She's a quiet borderline. There are very few outright attacks; the blows hit the heart harder than any explicitly cruel words I've endured by the other borderlines in my life.
Yes indeed, the things a quite/waif borderline says can cut very very deep, much more so than overt attacks IMO. My ex is a quiet borderline for the most part and some of the things she said to me were some of the most thoughtless, insensitive and damaging words ever spoken to me. I can remember on several occasions I was left literally speechless with the sheer selfishness and thoughtlessness of what she had said.
It is so very hard to see the real meaning behind seemingly innocuous words when you are faced with it, especially if you are actively trying to convince yourself that this person you deeply love would never intentionally say or do something that would cause you so much pain.
I am hurting. I fell into the trap of avoiding the realities of the relationship by keeping myself busy with impossible feats to please her. When the adrenaline rush of all that wears off and the grandest gesture falls flat, it results in some pretty significant despair.
I completely understand this. No matter how much you do it never seems to be quite enough.

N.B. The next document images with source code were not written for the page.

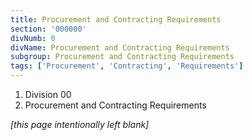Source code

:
 ```yaml
---
title: Procurement and Contracting Requirements
section: '000000'
divNumb: 0
divName: Procurement and Contracting Requirements
subgroup: Procurement and Contracting Requirements
tags: ['Procurement', 'Contracting', 'Requirements']
---
```


1. Division 00
2. Procurement and Contracting Requirements

*[this page intentionally left blank]*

My ex used to frequently say ... .
All I want _____ . Well, nothing could have been further from the truth. As soon as that "want" was filled, there was another and another to take its place. What is even more confusing is when you give them what they want and they aren't happy with it. It leads to not only a significant amount of confusion but as you said, a profound sense of despair. When nothing you do seems good enough you start to question your own self-worth and over time your personal self (as a whole) becomes compromised.
So where do you want to go from here PF?